= George Frederick Morgan =

American poet

George Frederick Morgan (April 25, 1922 – February 20, 2004) was a poet, the co-founder (1947) and long-time editor (1948–1998) of the literary quarterly The Hudson Review and an heir to a fortune built on soap.

Morgan attended Princeton University, where he studied under Allen Tate. Morgan also translated poems from the French.
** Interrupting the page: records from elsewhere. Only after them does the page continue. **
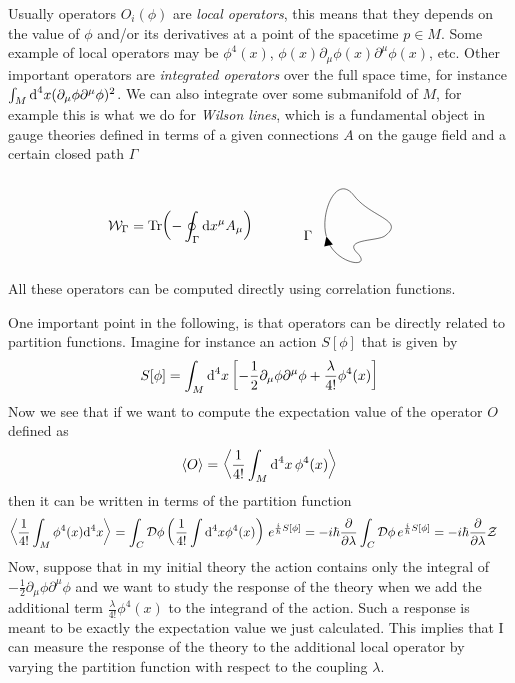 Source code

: \documentclass[../main/main.tex]{subfiles}
\begin{document}
Usually operators $O_i(\phi)$ are \emph{local operators}, this means that they depends on the value of $\phi$ and/or its derivatives at a point of the spacetime $p\in M$. Some example of local operators may be $\phi^4(x)$, $\phi(x)\partial_\mu\phi(x)\partial^\mu\phi(x)$, etc. Other important operators are \emph{integrated operators} over the full space time, for instance $\int_M\textup{d}^4x(\partial_\mu\phi\partial^\mu\phi)^2$. We can also integrate over some submanifold of $M$, for example this is what we do for \emph{Wilson lines}, which is a fundamental object in gauge theories defined in terms of a given connections $A$ on the gauge field and a certain closed path $\Gamma$
\vspace{-0.5cm}
\[\mathcal W_\Gamma=\Tr(-\oint_\Gamma\de x^\mu A_\mu)
\qquad\quad
\raisebox{-1cm}{
\begin{tikzpicture}[x=0.75pt,y=0.75pt,yscale=-1,xscale=1]
\draw    (239.3,173.79) .. controls (232.75,151.54) and (249.05,112.33) .. (265.88,134.64) .. controls (282.38,155.95) and (316.29,158.19) .. (294.59,173.84) .. controls (285.8,178.31) and (255.18,176.47) .. (269.03,189.74) .. controls (284.07,205.31) and (248.5,201.19) .. (240.1,176.56) ;
\draw [shift={(239.3,173.79)}, rotate = 436.39] [fill={rgb, 255:red, 0; green, 0; blue, 0 }  ][line width=0.08]  [draw opacity=0] (8.93,-4.29) -- (0,0) -- (8.93,4.29) -- cycle    ;
\draw (221.56,172.66) node    {$\Gamma $};
\end{tikzpicture}
}\]
All these operators can be computed directly using correlation functions. 

One important point in the following, is that operators can be directly related to partition functions. Imagine for instance an action $S[\phi]$ that is given by
\[S[\phi]=\int_M\textup{d}^4x\left[-\frac12\partial_\mu\phi\partial^\mu\phi+\frac\lambda{4!}\phi^4(x)\right]\]
Now we see that if we want to compute the expectation value of the operator $O$ defined as
\[\langle O\rangle=\left\langle\frac1{4!}\int_M\textup{d}^4x\,\phi^4(x)\right\rangle\]
then it can be written in terms of the partition function
\begin{align*}
\left\langle\frac1{4!}\int_M\phi^4(x)\textup{d}^4x\right\rangle
&=\int_C\mathcal D\phi\left(\frac{1}{4!}\int\textup{d}^4x\phi^4(x)\right)\,e^{\frac i\hbar S[\phi]}
=-i\hbar\frac{\partial}{\partial\lambda}\int_C\mathcal D\phi \,e^{\frac i\hbar S[\phi]}
=-i\hbar\frac{\partial}{\partial\lambda}\mathcal Z
\end{align*}
Now, suppose that in my initial theory the action contains only the integral of $-\frac12\partial_\mu\phi\partial^\mu\phi$ and we want to study the response of the theory when we add the additional term $\frac\lambda{4!}\phi^4(x)$ to the integrand of the action. Such a response is meant to be exactly the expectation value we just calculated. 
This implies that I can measure the response of the theory to the additional local operator by varying the partition function with respect to the coupling $\lambda$. 
\end{document}
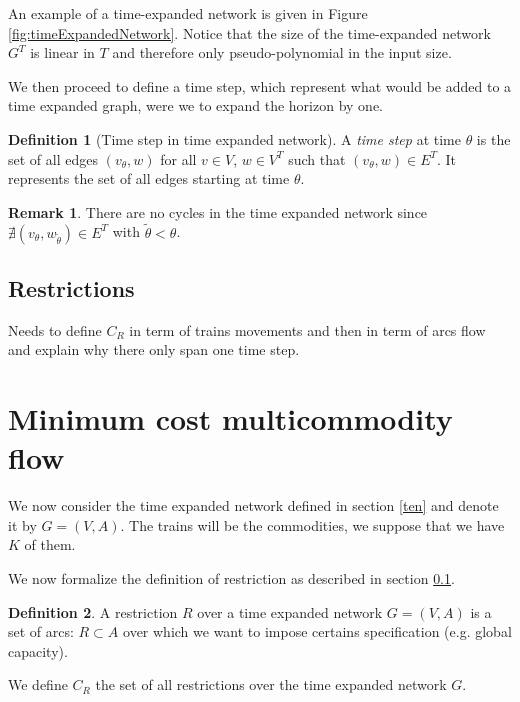 \documentclass[14pt,a4paper]{article}
\theoremstyle{definition}
\newtheorem{madef}{Definition}[section]
\newtheorem*{remark}{Remark}
\numberwithin{equation}{subsection}
\begin{document}
An example of a time-expanded network is given in Figure \ref{fig:timeExpandedNetwork}. Notice that the size of the	time-expanded network $G^T$ is linear in $T$ and therefore only pseudo-polynomial in the input
size.


We then proceed to define a time step, which represent what would be added to a time expanded graph, were we to expand the horizon by one.

\begin{madef}[Time step in time expanded network]	
	A \emph{time step} at time $\theta$ is the set of all edges $(v_\theta,w)$ for all $v \in V$, $w \in V^T$ such that $(v_\theta,w) \in E^T$. 
	It represents the set of all edges starting at time $\theta$.
\end{madef}



\begin{remark}
	There are no cycles in the time expanded network since $\nexists (v_\theta,w_{\tilde{\theta}}) \in E^T$ with $\tilde{\theta} < \theta$.
\end{remark}
	
\subsection{Restrictions}
\label{sec:restrictions}
Needs to define $C_R$ in term of trains movements and then in term of arcs flow and explain why there only span one time step.



\newpage
\section{Minimum cost multicommodity flow}

We now consider the time expanded network defined in section \ref*{ten} and denote it by $G = (V,A)$. The trains will be the commodities, we suppose that we have $K$ of them.

We now formalize the definition of restriction as described in section \ref*{sec:restrictions}.

\begin{madef}
	A restriction $R$ over a time expanded network $G = (V,A)$ is a set of arcs: $R \subset A$ over which we want to impose certains specification (e.g. global capacity).
	
	We define $C_R$ the set of all restrictions over the time expanded network $G$.
\end{madef}
\end{document}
After serving with US forces in World War II, he and Joseph Bennett, another Princeton graduate and veteran, established the Hudson Review in 1948. He edited the quarterly from 1948 until 1998, when he stepped down.

== Bibliography ==
- The Tarot of Cornelius Agrippa (1974) Sagarin Press
- The Night Sky (2002), Story Line Press
- The One Abiding (2003) Story Line Press
- Poems for Paula (1995), Story Line Press
- Poems: New and Selected (1987), University of Illinois Press
- Northbook (1982), University of Illinois Press
- Poems of the Two Worlds (1977), University of Illinois Press

===about===
- Lieberman, Laurence. "William Stafford and Frederick Morgan: The Shocks Of Normality" in Beyond the Muse of Memory: Essays on Contemporary American Poets (1995), University of Missouri

==Personal life==
Morgan was married three times and had six children. His third wife, Paula Dietz, in 1998 succeeded him as editor of The Hudson Review. One of Morgan's sons from an earlier marriage to Constance Canfield was the novelist Seth Morgan.